By Suzanne Galante Staff Reporter 7/1/98 1:50 PM ET
SAN FRANCISCO -- Are Internet investors smoking crack? Yes, these are the days in which that's a common refrain.
At the heart of the addiction to Net stocks is Amazon.com (AMZN:Nasdaq). After its stock more than doubled in June, the company reached a remarkable milestone last week -- a $5 billion market cap. That values Amazon at nearly twice its leading competitor, Barnes & Noble (BKS:NYSE) -- despite the fact that Barnes & Noble's 1997 revenues were 19 times that of Amazon.com's $147.8 million. The latter was also in the hole to the tune of 64 cents a share, while B&N posted profits of 96 cents a share.
But lately, investors seem to be kicking the habit -- and Amazon.com seems to be shifting its business model. Add to that increasing competition, a seasonally slow summer quarter and Amazon's race to add to its 2.5 million loyal customers. All that, according to analysts, is going to put some real pressure on the company's seemingly weightless stock, which was up another 5 1/4 to 105 Wednesday afternoon.

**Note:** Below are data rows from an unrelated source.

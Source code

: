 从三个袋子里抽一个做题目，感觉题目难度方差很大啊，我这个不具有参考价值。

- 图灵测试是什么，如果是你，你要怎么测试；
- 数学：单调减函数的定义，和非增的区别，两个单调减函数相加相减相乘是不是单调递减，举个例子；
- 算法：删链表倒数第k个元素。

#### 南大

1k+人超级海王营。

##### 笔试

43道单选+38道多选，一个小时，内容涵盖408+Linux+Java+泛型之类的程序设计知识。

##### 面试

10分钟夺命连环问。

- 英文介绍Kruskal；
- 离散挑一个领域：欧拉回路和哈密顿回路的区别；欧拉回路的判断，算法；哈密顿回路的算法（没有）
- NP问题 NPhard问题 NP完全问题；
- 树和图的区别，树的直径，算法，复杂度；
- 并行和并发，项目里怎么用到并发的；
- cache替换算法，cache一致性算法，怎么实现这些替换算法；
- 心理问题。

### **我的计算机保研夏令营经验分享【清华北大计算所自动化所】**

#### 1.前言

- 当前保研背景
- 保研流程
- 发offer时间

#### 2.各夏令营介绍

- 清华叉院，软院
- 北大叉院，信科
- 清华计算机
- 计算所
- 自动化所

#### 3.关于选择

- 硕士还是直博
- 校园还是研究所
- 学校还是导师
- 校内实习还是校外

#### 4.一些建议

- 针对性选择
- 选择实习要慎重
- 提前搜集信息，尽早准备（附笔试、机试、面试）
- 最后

As a virtual bookstore Amazon hasn't had to carry much inventory. The company collected payments and then paid distributors. But that unbeatable model has been slipping away. Over the past year, the company has been building up a physical presence by ramping up its inventories and expanding distribution centers. It now has two distribution centers boasting more than 280,000 square feet of space, according to a spokeswoman.
Why should investors care? If Amazon.com flip-flops from its current model and brings more business in house, it "could have tremendous cash issues because they will have to pay before you order the books," said Christina Michael, a portfolio manager at Zak Capital, who has no position on Amazon but is long Barnes & Noble.

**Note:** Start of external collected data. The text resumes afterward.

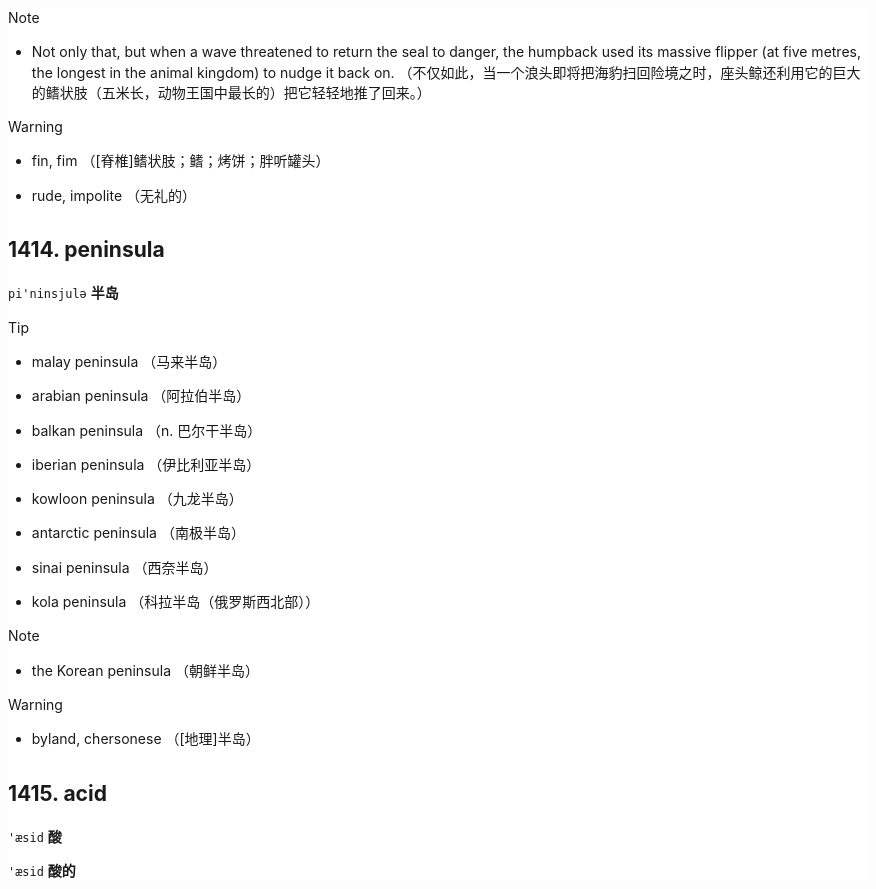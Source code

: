 > [!NOTE]
>
> - Not only that, but when a wave threatened to return the seal to danger, the humpback used its massive flipper (at five metres, the longest in the animal kingdom) to nudge it back on. （不仅如此，当一个浪头即将把海豹扫回险境之时，座头鲸还利用它的巨大的鳍状肢（五米长，动物王国中最长的）把它轻轻地推了回来。）
>

> [!WARNING]
>
> - fin, fim （[脊椎]鳍状肢；鳍；烤饼；胖听罐头）
>
> - rude, impolite （无礼的）
>

## 1414. peninsula

`pi'ninsjulə`  **半岛**

> [!TIP]
>
> - malay peninsula （马来半岛）
>
> - arabian peninsula （阿拉伯半岛）
>
> - balkan peninsula （n. 巴尔干半岛）
>
> - iberian peninsula （伊比利亚半岛）
>
> - kowloon peninsula （九龙半岛）
>
> - antarctic peninsula （南极半岛）
>
> - sinai peninsula （西奈半岛）
>
> - kola peninsula （科拉半岛（俄罗斯西北部））
>

> [!NOTE]
>
> - the Korean peninsula （朝鲜半岛）
>

> [!WARNING]
>
> - byland, chersonese （[地理]半岛）
>

## 1415. acid

`'æsid`  **酸**

`'æsid`  **酸的**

This new model has some benefits, but it increases risk, said Genni Combes, a senior research analyst at Hambrecht & Quist. "By stocking more inventory ... Amazon is looking to expand gross margins," said Combes, noting the risk associated with added inventory because the company has to put up some capital upfront. "It is all about asset management, and it becomes a risk if the books don't sell as expected."
For the most recent quarter ended in March, inventory accounted for $11.7 million, or 9% of Amazon's $132.9 million in current assets. That's up from $9 million, or 6.5% of December quarter-end current assets of $137.3 million. Looking back to the June quarter a year ago, Amazon.com had just $1.7 million in inventory, representing 3% of then-current assets of $59.2 million.
But Combes, whose firm participated in Amazon.com's May 1997 initial public offering, was quick to point out that Amazon has put the management team in place to handle the increase in books on hand, and in the long term this model could help the company expand earnings by eliminating the distributor's cut of its profits, she said. And that will likely expand gross margins.
Good luck. In a recent filing with the Securities and Exchange Commission, the company warned that its move into the music business will hurt gross margins, as music sells at a smaller markup.
"I don't believe they can grow fast enough to justify the stock price," says Dain Rauscher Wessels analyst Mitch Bartlett, who downgraded Amazon to neutral from buy last Friday, noting its high stock price and a seasonal retail downturn. "They would have to grow at 100% for next three years" to warrant the current price.
At the end of the most recent quarter, Amazon.com said it had 2.3 million customer accounts, a 50% rise from 1.5 million accounts at the end of the December quarter. Repeat customer orders represented more than 60% of orders placed during the March period.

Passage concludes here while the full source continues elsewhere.